As a group of community and cultural leaders works to find an answer to Charlotte's crumbling arts funding system, they're looking to individual donors, corporations and the government.

On Monday, the Cultural Life Task Forceheard from city and county administrators, including the budget director of Mecklenburg County. His message: Don’t expect the county to give more.

The government's hand in arts funding is most evident on Tryon Street. In the last 35 years, some $240 million public dollars have gone into building, renovating and maintaining museums and theaters in Uptown Charlotte. About the same amount of private money has gone into those buildings, too.

The goal all along was an equal partnership between the public and private sectors.

"This worked!" says Arts and Science Council interim-president Robert Bush.

It worked to get the museums and theaters built, yes, but now most of the groups inside them are coming up short of funds to keep themselves operating. And the government's role on that front isn't even close to 50-50.

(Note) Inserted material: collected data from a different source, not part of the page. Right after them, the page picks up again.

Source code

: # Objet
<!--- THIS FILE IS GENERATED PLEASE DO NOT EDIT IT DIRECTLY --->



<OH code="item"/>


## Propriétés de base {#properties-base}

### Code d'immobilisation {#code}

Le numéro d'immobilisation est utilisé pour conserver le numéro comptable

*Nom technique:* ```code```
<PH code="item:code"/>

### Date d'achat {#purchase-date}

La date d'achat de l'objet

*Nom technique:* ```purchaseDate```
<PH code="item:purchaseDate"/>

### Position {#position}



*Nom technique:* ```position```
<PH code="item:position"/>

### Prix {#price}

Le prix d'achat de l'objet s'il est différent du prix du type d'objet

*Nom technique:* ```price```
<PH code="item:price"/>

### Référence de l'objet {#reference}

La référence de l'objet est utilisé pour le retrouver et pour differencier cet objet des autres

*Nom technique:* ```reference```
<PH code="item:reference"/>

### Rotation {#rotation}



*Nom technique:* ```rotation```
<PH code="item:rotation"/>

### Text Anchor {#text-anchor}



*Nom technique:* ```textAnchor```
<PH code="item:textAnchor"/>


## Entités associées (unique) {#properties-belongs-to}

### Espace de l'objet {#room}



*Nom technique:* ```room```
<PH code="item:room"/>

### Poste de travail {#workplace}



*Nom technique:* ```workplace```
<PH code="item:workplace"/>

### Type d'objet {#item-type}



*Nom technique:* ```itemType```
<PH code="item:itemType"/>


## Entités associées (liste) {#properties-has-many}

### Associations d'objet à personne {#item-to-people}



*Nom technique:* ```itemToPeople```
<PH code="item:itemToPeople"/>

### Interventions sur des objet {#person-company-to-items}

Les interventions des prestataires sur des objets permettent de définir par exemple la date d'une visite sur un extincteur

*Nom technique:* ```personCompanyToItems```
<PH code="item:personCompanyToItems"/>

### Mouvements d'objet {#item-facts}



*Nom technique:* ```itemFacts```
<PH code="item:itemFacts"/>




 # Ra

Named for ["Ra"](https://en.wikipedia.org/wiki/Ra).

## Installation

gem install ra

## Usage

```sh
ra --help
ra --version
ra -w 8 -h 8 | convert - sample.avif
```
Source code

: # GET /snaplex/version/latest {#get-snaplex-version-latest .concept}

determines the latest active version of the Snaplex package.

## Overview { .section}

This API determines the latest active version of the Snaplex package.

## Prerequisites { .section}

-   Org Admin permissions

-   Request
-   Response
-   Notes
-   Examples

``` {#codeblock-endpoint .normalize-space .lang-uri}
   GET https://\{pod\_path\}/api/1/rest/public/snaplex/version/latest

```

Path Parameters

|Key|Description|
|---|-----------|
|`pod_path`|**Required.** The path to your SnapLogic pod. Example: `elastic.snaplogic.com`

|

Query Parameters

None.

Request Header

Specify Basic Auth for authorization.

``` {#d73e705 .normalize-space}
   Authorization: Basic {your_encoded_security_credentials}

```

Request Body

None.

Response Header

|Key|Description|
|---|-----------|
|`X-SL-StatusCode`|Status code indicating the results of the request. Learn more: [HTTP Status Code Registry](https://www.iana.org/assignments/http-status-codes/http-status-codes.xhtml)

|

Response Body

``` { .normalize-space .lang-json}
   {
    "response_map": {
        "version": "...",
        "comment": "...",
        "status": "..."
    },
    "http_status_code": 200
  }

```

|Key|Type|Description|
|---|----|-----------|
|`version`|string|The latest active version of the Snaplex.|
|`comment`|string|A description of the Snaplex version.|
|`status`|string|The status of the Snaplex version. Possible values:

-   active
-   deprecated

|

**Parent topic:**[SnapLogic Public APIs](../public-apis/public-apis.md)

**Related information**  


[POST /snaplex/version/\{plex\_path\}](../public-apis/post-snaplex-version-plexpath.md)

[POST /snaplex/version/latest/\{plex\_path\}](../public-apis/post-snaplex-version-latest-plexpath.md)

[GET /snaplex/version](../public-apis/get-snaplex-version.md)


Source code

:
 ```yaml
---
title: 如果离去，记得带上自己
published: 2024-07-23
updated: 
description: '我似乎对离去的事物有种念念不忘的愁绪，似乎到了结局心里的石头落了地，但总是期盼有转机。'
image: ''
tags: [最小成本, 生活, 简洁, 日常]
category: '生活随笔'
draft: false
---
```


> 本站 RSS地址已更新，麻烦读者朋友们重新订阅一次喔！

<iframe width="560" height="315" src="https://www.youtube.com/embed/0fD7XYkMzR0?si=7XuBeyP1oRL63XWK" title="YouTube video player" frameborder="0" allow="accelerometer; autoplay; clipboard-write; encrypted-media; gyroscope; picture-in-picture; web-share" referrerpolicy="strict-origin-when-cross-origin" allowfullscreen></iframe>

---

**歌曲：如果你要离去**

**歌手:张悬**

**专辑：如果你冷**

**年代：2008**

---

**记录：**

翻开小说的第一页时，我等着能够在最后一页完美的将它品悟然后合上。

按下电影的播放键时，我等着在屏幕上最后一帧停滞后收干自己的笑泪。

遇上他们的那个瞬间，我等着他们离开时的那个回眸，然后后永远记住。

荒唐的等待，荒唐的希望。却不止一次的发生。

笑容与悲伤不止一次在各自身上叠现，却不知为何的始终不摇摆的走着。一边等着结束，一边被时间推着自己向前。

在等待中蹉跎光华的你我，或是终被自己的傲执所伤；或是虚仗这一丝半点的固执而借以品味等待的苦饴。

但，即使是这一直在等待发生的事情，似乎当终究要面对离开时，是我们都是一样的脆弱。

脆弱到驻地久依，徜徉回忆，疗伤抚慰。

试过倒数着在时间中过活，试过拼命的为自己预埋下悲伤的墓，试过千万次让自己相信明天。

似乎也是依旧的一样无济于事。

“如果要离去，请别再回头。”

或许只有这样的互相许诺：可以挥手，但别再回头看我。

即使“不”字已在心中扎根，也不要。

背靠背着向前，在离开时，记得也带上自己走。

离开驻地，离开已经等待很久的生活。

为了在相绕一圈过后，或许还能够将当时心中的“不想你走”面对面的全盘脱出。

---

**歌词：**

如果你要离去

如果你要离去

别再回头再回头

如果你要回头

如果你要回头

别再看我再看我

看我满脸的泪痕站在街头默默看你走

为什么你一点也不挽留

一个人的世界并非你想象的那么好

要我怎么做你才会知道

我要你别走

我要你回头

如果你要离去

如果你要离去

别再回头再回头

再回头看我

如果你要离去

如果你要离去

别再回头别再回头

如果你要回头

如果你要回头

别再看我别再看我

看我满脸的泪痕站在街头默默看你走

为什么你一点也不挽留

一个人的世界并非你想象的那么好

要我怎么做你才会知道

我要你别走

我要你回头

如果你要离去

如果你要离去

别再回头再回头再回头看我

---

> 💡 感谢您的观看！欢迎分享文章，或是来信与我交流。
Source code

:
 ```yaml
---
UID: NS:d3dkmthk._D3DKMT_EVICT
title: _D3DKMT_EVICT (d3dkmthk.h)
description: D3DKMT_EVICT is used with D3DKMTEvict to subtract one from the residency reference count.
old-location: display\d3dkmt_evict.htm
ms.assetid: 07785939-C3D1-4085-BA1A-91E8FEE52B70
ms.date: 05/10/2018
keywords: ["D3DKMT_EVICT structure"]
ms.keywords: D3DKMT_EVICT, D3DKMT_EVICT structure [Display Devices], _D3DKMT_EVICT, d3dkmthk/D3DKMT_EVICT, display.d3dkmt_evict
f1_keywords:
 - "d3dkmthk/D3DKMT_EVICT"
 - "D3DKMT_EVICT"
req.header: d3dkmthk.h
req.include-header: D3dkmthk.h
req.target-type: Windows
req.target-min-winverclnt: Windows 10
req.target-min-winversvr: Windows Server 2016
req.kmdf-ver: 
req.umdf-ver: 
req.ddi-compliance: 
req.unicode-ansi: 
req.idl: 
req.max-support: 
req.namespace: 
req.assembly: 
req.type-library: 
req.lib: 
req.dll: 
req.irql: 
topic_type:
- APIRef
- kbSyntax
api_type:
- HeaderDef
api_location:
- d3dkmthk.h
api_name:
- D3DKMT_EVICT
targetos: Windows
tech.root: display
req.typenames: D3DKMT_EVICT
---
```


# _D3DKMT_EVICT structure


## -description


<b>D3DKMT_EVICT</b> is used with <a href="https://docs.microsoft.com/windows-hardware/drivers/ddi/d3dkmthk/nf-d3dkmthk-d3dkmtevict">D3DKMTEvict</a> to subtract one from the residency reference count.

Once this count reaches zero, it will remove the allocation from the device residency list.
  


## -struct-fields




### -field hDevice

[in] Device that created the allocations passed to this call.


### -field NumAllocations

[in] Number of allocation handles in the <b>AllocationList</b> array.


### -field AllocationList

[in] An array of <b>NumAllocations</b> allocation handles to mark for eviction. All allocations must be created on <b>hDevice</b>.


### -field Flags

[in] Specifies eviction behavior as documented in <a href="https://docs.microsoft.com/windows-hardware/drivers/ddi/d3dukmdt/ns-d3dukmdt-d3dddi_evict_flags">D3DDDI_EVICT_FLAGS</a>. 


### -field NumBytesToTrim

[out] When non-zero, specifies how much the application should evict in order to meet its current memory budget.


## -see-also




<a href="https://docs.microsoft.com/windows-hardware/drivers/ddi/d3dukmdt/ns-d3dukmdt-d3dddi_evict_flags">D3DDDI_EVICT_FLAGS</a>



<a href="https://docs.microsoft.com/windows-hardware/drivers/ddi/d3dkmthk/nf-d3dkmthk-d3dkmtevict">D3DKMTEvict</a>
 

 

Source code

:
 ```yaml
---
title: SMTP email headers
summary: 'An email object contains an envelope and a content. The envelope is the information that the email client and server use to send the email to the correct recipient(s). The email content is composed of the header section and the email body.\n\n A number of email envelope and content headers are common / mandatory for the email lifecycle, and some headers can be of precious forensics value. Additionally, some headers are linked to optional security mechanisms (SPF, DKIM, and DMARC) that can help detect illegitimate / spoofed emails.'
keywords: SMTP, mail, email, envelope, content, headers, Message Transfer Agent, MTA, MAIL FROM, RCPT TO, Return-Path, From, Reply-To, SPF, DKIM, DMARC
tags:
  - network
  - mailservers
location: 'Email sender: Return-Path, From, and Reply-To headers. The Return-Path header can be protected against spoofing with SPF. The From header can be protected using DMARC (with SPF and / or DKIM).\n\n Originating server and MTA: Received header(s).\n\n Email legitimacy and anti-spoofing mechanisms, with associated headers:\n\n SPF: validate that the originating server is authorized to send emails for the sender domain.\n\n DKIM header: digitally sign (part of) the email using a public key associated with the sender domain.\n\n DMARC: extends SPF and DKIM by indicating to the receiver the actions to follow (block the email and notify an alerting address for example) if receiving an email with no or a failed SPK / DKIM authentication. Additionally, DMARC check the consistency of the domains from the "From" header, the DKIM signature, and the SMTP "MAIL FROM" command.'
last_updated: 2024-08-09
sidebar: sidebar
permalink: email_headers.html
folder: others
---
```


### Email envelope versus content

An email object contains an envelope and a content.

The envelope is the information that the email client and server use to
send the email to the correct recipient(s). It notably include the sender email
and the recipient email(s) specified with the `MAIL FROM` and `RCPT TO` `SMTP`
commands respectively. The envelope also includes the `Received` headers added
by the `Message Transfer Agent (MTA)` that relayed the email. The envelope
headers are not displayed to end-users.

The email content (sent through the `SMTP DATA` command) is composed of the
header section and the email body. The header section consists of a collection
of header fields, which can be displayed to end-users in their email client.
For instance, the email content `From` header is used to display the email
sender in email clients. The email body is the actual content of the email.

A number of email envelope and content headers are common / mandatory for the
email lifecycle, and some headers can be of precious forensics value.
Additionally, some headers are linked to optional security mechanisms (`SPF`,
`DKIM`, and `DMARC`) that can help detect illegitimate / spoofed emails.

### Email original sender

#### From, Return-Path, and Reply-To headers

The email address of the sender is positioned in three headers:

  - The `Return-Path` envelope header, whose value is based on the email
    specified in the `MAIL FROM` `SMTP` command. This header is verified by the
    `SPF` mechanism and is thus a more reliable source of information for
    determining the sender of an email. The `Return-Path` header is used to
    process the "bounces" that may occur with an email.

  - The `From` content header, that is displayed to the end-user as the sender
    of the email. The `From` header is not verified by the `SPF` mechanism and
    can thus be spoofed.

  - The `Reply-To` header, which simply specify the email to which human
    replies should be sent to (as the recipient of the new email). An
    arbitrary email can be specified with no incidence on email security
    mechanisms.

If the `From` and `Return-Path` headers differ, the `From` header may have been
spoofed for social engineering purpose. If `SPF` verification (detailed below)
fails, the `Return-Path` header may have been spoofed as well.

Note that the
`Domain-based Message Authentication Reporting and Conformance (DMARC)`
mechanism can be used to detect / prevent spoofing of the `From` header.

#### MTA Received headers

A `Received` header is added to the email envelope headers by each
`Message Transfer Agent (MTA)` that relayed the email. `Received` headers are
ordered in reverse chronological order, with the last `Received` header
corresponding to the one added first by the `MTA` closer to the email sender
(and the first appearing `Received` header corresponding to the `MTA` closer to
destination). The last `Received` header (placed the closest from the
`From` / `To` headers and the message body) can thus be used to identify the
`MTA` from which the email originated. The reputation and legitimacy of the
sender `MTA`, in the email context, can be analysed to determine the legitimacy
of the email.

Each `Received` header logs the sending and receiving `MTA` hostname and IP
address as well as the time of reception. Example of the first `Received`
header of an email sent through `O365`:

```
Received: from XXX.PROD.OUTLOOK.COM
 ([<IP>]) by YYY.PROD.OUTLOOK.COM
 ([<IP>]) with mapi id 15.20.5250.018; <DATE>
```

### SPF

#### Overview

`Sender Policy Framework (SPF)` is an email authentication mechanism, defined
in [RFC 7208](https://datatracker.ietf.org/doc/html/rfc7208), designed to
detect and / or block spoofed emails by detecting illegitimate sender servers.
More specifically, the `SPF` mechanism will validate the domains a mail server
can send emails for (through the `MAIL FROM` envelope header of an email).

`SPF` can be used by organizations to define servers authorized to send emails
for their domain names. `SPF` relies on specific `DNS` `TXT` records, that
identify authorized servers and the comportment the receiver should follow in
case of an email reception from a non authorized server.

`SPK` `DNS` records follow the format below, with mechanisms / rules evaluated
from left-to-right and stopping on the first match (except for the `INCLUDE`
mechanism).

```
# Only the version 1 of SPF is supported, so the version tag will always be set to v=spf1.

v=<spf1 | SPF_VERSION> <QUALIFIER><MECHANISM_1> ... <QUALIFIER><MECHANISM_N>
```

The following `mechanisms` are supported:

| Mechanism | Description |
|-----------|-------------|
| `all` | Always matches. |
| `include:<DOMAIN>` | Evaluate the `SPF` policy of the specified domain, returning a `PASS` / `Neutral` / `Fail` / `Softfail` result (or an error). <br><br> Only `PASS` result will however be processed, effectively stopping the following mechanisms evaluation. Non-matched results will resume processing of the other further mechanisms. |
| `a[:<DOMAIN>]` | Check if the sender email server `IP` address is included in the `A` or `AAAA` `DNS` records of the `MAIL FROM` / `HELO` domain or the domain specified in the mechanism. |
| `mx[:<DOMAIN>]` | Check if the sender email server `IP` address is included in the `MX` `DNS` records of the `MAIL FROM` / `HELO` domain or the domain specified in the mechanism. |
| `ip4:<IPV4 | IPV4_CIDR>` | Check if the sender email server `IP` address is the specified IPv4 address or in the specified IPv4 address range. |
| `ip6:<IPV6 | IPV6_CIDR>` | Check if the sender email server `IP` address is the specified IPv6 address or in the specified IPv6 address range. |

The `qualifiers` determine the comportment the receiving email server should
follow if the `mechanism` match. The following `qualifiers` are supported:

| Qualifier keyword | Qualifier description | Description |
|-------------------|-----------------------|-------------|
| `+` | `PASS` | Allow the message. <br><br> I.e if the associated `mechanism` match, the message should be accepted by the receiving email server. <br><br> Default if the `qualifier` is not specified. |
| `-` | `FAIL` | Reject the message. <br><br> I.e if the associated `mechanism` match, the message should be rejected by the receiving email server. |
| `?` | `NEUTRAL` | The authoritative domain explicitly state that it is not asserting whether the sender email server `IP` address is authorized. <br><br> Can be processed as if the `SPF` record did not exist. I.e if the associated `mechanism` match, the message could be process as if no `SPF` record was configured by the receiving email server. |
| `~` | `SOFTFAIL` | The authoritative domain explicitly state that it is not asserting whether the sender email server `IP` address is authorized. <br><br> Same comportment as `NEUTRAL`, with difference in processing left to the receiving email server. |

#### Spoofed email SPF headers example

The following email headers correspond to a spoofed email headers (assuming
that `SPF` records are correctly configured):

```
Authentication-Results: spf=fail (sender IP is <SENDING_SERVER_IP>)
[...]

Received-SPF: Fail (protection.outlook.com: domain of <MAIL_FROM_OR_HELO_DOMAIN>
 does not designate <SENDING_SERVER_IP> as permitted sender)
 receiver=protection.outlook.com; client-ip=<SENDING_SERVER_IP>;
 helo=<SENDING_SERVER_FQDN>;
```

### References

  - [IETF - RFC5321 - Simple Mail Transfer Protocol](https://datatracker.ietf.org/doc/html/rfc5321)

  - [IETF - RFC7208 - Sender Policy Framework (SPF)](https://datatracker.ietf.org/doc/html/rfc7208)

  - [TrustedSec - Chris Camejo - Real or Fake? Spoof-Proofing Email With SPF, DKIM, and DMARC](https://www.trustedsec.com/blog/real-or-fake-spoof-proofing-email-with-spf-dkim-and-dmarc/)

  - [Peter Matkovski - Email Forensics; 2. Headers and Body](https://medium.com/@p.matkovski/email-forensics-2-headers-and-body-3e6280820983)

"Take out all of the facilities and the government is only about $5 million out of $125 million combined budgets of just the major (arts) institutions," says Bush.

The city continues to give about $3 million a year to cultural groups through the Arts and Science Council. Mecklenburg County gives far less. Budget manager Hyong Yi says the county's cultural contribution is primarily through the library and parks systems.

If you're an arts group looking for county money, you better have a really good pitch, says Yi.

"You're competing against mental health, health, poverty, drug rehabilitation, jails, children in schools. . . anybody that has to go up and compete against that, has a very difficult, difficult row to hoe," said Yi to the Cultural Life Task Force meeting Monday.

The task force's recommendations – which are several months away - seem likely to include a call for more public spending on cultural groups themselves, rather than just cultural buildings.

And the task force hasn't even gotten to the really tough discussion – whether raising taxes is part of the solution.  That's still to come.